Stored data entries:
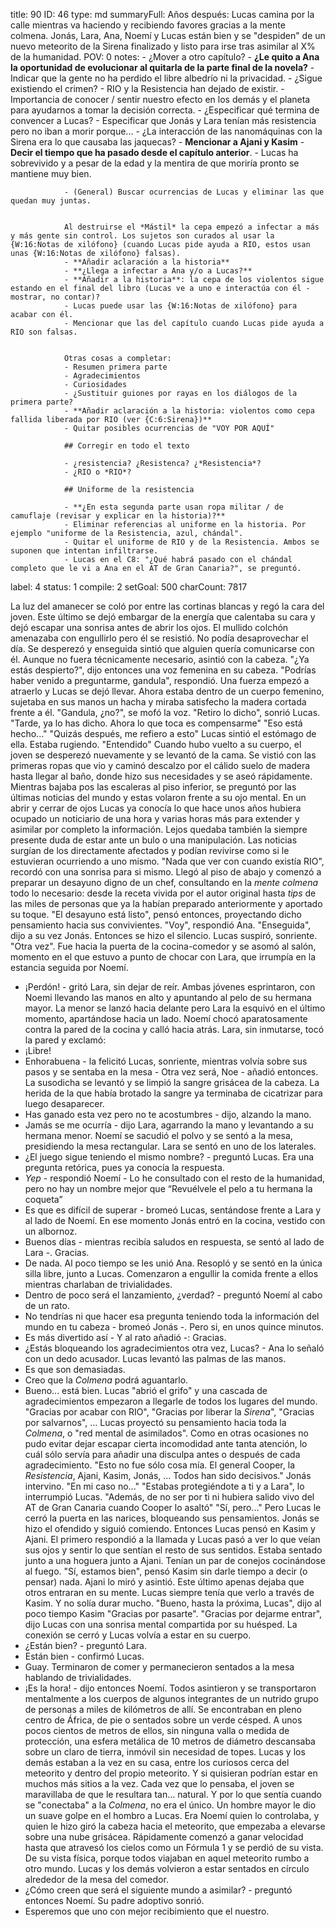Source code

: title:          90
ID:             46
type:           md
summaryFull:    Años después: Lucas camina por la calle mientras va haciendo y recibiendo favores gracias a la mente colmena. Jonás, Lara, Ana, Noemí y Lucas están bien y se "despiden" de un nuevo meteorito de la Sirena finalizado y listo para irse tras asimilar al X% de la humanidad. 
POV:            0
notes:          - ¿Mover a otro capítulo?
                - **¿Le quito a Ana la oportunidad de evolucionar al quitarla de la parte final de la novela?**
                - Indicar que la gente no ha perdido el libre albedrío ni la privacidad.
                - ¿Sigue existiendo el crimen?
                - RIO y la Resistencia han dejado de existir.
                - Importancia de conocer / sentir nuestro efecto en los demás y el planeta para ayudarnos a tomar la decisión correcta.
                - ¿Especificar qué termina de convencer a Lucas?
                - Especificar que Jonás y Lara tenían más resistencia pero no iban a morir porque...
                - ¿La interacción de las nanomáquinas con la Sirena era lo que causaba las jaquecas?
                - **Mencionar a Ajani y Kasim**
                - **Decir el tiempo que ha pasado desde el capítulo anterior**.
                - Lucas ha sobrevivido y a pesar de la edad y la mentira de que moriría pronto se mantiene muy bien.
                
                - (General) Buscar ocurrencias de Lucas y eliminar las que quedan muy juntas.
                
                
                Al destruirse el *Mástil* la cepa empezó a infectar a más y más gente sin control. Los sujetos son curados al usar la {W:16:Notas de xilófono} (cuando Lucas pide ayuda a RIO, estos usan unas {W:16:Notas de xilófono} falsas).
                - **Añadir aclaración a la historia**
                - **¿Llega a infectar a Ana y/o a Lucas?**
                - **Añadir a la historia**: la cepa de los violentos sigue estando en el final del libro (Lucas ve a uno e interactúa con él - mostrar, no contar)?
                - Lucas puede usar las {W:16:Notas de xilófono} para acabar con él.
                - Mencionar que las del capítulo cuando Lucas pide ayuda a RIO son falsas.
                
                
                Otras cosas a completar:
                - Resumen primera parte
                - Agradecimientos
                - Curiosidades
                - ¿Sustituir guiones por rayas en los diálogos de la primera parte?
                - **Añadir aclaración a la historia: violentos como cepa fallida liberada por RIO (ver {C:6:Sirena})**
                - Quitar posibles ocurrencias de "VOY POR AQUÍ"
                
                ## Corregir en todo el texto
                
                - ¿resistencia? ¿Resistenca? ¿*Resistencia*?
                - ¿RIO o *RIO*?
                
                ## Uniforme de la resistencia
                
                - **¿En esta segunda parte usan ropa militar / de camuflaje (revisar y explicar en la historia)?**
                - Eliminar referencias al uniforme en la historia. Por ejemplo "uniforme de la Resistencia, azul, chándal".
                - Quitar el uniforme de RIO y de la Resistencia. Ambos se suponen que intentan infiltrarse.
                - Lucas en el C8: "¿Qué habrá pasado con el chándal completo que le vi a Ana en el AT de Gran Canaria?", se preguntó.
label:          4
status:         1
compile:        2
setGoal:        500
charCount:      7817


La luz del amanecer se coló por entre las cortinas blancas y regó la cara del joven. Este último se dejó embargar de la energía que calentaba su cara y dejó escapar una sonrisa antes de abrir los ojos.
El mullido colchón amenazaba con engullirlo pero él se resistió. No podía desaprovechar el día.
Se desperezó y enseguida sintió que alguien quería comunicarse con él. Aunque no fuera técnicamente necesario, asintió con la cabeza.
"¿Ya estás despierto?", dijo entonces una voz femenina en su cabeza.
"Podrías haber venido a preguntarme, gandula", respondió.
Una fuerza empezó a atraerlo y Lucas se dejó llevar. Ahora estaba dentro de un cuerpo femenino, sujetaba en sus manos un hacha y miraba satisfecho la madera cortada frente a él.
"Gandula, ¿no?", se mofó la voz.
"Retiro lo dicho", sonrió Lucas.
"Tarde, ya lo has dicho. Ahora lo que toca es compensarme"
"Eso está hecho..."
"Quizás después, me refiero a esto"
Lucas sintió el estómago de ella. Estaba rugiendo.
"Entendido"
Cuando hubo vuelto a su cuerpo, el joven se desperezó nuevamente y se levantó de la cama. Se vistió con las primeras ropas que vio y caminó descalzo por el cálido suelo de madera hasta llegar al baño, donde hizo sus necesidades y se aseó rápidamente.
Mientras bajaba pos las escaleras al piso inferior, se preguntó por las últimas noticias del mundo y estas volaron frente a su ojo mental.
En un abrir y cerrar de ojos Lucas ya conocía lo que hace unos años hubiera ocupado un noticiario de una hora y varias horas más para extender y asimilar por completo la información. Lejos quedaba también la siempre presente duda de estar ante un bulo o una manipulación. Las noticias surgían de los directamente afectados y podían revivirse como si le estuvieran ocurriendo a uno mismo.
"Nada que ver con cuando existía RIO", recordó con una sonrisa para si mismo.
Llegó al piso de abajo y comenzó a preparar un desayuno digno de un chef, consultando en la *mente colmena* todo lo necesario: desde la receta vivida por el autor original hasta *tips* de las miles de personas que ya la habían preparado anteriormente y aportado su toque.
"El desayuno está listo", pensó entonces, proyectando dicho pensamiento hacia sus convivientes.
"Voy", respondió Ana.
"Enseguida", dijo a su vez Jonás.
Entonces se hizo el silencio. Lucas suspiró, sonriente.
"Otra vez".
Fue hacia la puerta de la cocina-comedor y se asomó al salón, momento en el que estuvo a punto de chocar con Lara, que irrumpía en la estancia seguida por Noemí.
- ¡Perdón! - gritó Lara, sin dejar de reír.
Ambas jóvenes esprintaron, con Noemi llevando las manos en alto y apuntando al pelo de su hermana mayor. La menor se lanzó hacia delante pero Lara la esquivó en el último momento, apartándose hacia un lado.
Noemí chocó aparatosamente contra la pared de la cocina y calló hacia atrás.
Lara, sin inmutarse, tocó la pared y exclamó:
- ¡Libre!
- Enhorabuena - la felicitó Lucas, sonriente, mientras volvía sobre sus pasos y se sentaba en la mesa - Otra vez será, Noe - añadió entonces.
La susodicha se levantó y se limpió la sangre grisácea de la cabeza. La herida de la que había brotado la sangre ya terminaba de cicatrizar para luego desaparecer.
- Has ganado esta vez pero no te acostumbres - dijo, alzando la mano.
- Jamás se me ocurría - dijo Lara, agarrando la mano y levantando a su hermana menor. 
Noemí se sacudió el polvo y se sentó a la mesa, presidiendo la mesa rectangular. Lara se sentó en uno de los laterales.
- ¿El juego sigue teniendo el mismo nombre? - preguntó Lucas. Era una pregunta retórica, pues ya conocía la respuesta.
- *Yep* - respondió Noemí - Lo he consultado con el resto de la humanidad, pero no hay un nombre mejor que “Revuélvele el pelo a tu hermana la coqueta”
- Es que es difícil de superar - bromeó Lucas, sentándose frente a Lara y al lado de Noemí.
En ese momento Jonás entró en la cocina, vestido con un albornoz.
- Buenos días - mientras recibía saludos en respuesta, se sentó al lado de Lara -. Gracias.
- De nada.
Al poco tiempo se les unió Ana. Resopló y se sentó en la única silla libre, junto a Lucas.
Comenzaron a engullir la comida frente a ellos mientras charlaban de trivialidades.
- Dentro de poco será el lanzamiento, ¿verdad? - preguntó Noemí al cabo de un rato.
- No tendrías ni que hacer esa pregunta teniendo toda la información del mundo en tu cabeza - bromeó Jonás -. Pero si, en unos quince minutos.
- Es más divertido así - Y al rato añadió -: Gracias.
- ¿Estás bloqueando los agradecimientos otra vez, Lucas? - Ana lo señaló con un dedo acusador.
Lucas levantó las palmas de las manos.
- Es que son demasiadas.
- Creo que la *Colmena* podrá aguantarlo.
- Bueno... está bien.
Lucas "abrió el grifo" y una cascada de agradecimientos empezaron a llegarle de todos los lugares del mundo. "Gracias por acabar con RIO", "Gracias por liberar la *Sirena*", "Gracias por salvarnos", ...
Lucas proyectó su pensamiento hacia toda la *Colmena*, o "red mental de asimilados". Como en otras ocasiones no pudo evitar dejar escapar cierta incomodidad ante tanta atención, lo cuál sólo servía para añadir una disculpa antes o después de cada agradecimiento.
"Esto no fue sólo cosa mía. El general Cooper, la *Resistencia*, Ajani, Kasim, Jonás, ... Todos han sido decisivos."
Jonás intervino.
"En mi caso no..."
"Estabas protegiéndote a ti y a Lara", lo interrumpió Lucas. "Además, de no ser por ti ni hubiera salido vivo del AT de Gran Canaria cuando Cooper lo asaltó"
"Sí, pero..."
Pero Lucas le cerró la puerta en las narices, bloqueando sus pensamientos. Jonás se hizo el ofendido y siguió comiendo.
Entonces Lucas pensó en Kasim y Ajani. El primero respondió a la llamada y Lucas pasó a ver lo que veían sus ojos y sentir lo que sentían el resto de sus sentidos. Estaba sentado junto a una hoguera junto a Ajani. Tenían un par de conejos cocinándose al fuego.
"Sí, estamos bien", pensó Kasim sin darle tiempo a decir (o pensar) nada. Ajani lo miró y asintió.
Este último apenas dejaba que otros entraran en su mente. Lucas siempre tenía que verlo a través de Kasim.
Y no solía durar mucho.
"Bueno, hasta la próxima, Lucas", dijo al poco tiempo Kasim "Gracias por pasarte".
"Gracias por dejarme entrar", dijo Lucas con una sonrisa mental compartida por su huésped.
La conexión se cerró y Lucas volvía a estar en su cuerpo.
- ¿Están bien? - preguntó Lara.
- Están bien - confirmó Lucas.
- Guay.
Terminaron de comer y permanecieron sentados a la mesa hablando de trivialidades.
- ¡Es la hora! - dijo entonces Noemí.
Todos asintieron y se transportaron mentalmente a los cuerpos de algunos integrantes de un nutrido grupo de personas a miles de kilómetros de allí.
Se encontraban en pleno centro de África, de pie o sentados sobre un verde césped. A unos pocos cientos de metros de ellos, sin ninguna valla o medida de protección, una esfera metálica de 10 metros de diámetro descansaba sobre un claro de tierra, inmóvil sin necesidad de topes.
Lucas y los demás estaban a la vez en su casa, entre los curiosos cerca del meteorito y dentro del propio meteorito. Y si quisieran podrían estar en muchos más sitios a la vez.
Cada vez que lo pensaba, el joven se maravillaba de que le resultara tan... natural. Y por lo que sentía cuando se "conectaba" a la *Colmena*, no era el único.
Un hombre mayor le dio un suave golpe en el hombro a Lucas. Era Noemí quien lo controlaba, y quien le hizo giró la cabeza hacia el meteorito, que empezaba a elevarse sobre una nube grisácea.
Rápidamente comenzó a ganar velocidad hasta que atravesó los cielos como un Fórmula 1 y se perdió de su vista.
De su vista física, porque todos viajaban en aquel meteorito rumbo a otro mundo.
Lucas y los demás volvieron a estar sentados en círculo alrededor de la mesa del comedor.
- ¿Cómo creen que será el siguiente mundo a asimilar? - preguntó entonces Noemí.
Su padre adoptivo sonrió.
- Esperemos que uno con mejor recibimiento que el nuestro.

▶ **Work task**:
From the records above, transcribe without alteration every line from the one with "- **Decir el" to the one with "- Lucas ha sobrevivido", inclusive.

▶ **Reply**:
                - **Decir el tiempo que ha pasado desde el capítulo anterior**.
                - Lucas ha sobrevivido y a pesar de la edad y la mentira de que moriría pronto se mantiene muy bien.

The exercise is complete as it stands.